Colorful life of Samuel Blodget recalled at Millyard Museum
He's remembered as a prolific role model — a merchant, lumberman, textile manufacturer, potash producer and inventor whose account of the French and Indian War's Battle of Lake George is immortalized into a detailed engraving.
Learn more about the colorful life of local hero Samuel Blodget in an 11 a.m. program Saturday, June 29, at the Millyard Museum, 200 Bedford St., Manchester.
Aurore Eaton, executive director of the Manchester Historic Association, will present an illustrated lecture titled “Samuel Blodget — Manchester's Pioneer of Industry.”
Blodget is known for a detailed engraving that is considered one of the most important American historical illustrations. While selling goods to British and colonial soldiers in 1755 during the French and Indian War he was eye-witness to the famous Battle of Lake George.

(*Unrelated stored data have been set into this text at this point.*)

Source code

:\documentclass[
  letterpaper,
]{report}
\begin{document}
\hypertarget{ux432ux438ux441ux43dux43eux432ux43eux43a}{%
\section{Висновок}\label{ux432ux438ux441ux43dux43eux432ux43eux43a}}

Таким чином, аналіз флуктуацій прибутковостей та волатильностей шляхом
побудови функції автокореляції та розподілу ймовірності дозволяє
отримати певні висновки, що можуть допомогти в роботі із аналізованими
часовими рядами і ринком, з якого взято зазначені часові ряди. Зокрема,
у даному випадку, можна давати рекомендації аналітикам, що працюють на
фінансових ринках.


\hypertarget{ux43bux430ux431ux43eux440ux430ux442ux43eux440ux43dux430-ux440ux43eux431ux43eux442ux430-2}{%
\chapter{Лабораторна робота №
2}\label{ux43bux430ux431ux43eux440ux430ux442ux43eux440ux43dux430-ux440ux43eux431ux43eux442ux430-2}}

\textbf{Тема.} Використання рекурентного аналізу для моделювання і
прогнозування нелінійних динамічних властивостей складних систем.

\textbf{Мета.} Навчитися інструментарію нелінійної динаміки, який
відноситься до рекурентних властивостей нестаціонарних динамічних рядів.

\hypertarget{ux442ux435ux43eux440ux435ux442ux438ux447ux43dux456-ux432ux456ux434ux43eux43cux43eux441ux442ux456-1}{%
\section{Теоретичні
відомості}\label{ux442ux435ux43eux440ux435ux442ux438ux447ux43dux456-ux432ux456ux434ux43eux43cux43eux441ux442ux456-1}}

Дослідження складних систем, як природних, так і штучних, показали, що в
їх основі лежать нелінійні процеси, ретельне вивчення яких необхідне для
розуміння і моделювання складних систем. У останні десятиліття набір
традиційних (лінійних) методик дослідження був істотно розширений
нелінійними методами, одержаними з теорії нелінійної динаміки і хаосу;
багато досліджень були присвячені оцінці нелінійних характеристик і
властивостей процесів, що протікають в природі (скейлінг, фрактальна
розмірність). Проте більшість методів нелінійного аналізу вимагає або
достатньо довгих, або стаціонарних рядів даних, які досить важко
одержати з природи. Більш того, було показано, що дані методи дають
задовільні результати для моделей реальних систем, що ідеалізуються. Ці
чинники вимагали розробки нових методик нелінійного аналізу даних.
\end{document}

Blodget also was an inventor and tireless promoter of the potential for water-powered industry in New England. He built a transportation canal along the east bank of the Merrimack River at Amoskeag Falls so that flat-bottomed cargo boats could bypass the rapids. He started work on the canal when he was 70 years old, and the endeavor cost him 13 years of his life as well as his personal fortune. The canal was completed in 1807, a few months before his death.
In 1810 the town of Derryfield changed its name to Manchester to honor Blodget's vision that the area around Amoskeag Falls someday would become a center of manufacturing to emulate Manchester, England. That day would come, but not until several decades later.
The program is included with museum admission, which ranges from $4 to $8; free for children younger than 12. Saturday, June 29, is AARP Day, with members receiving a $3 discount. The Millyard Museum also is a Blue Star Museum, offering free admission to active duty military and their families.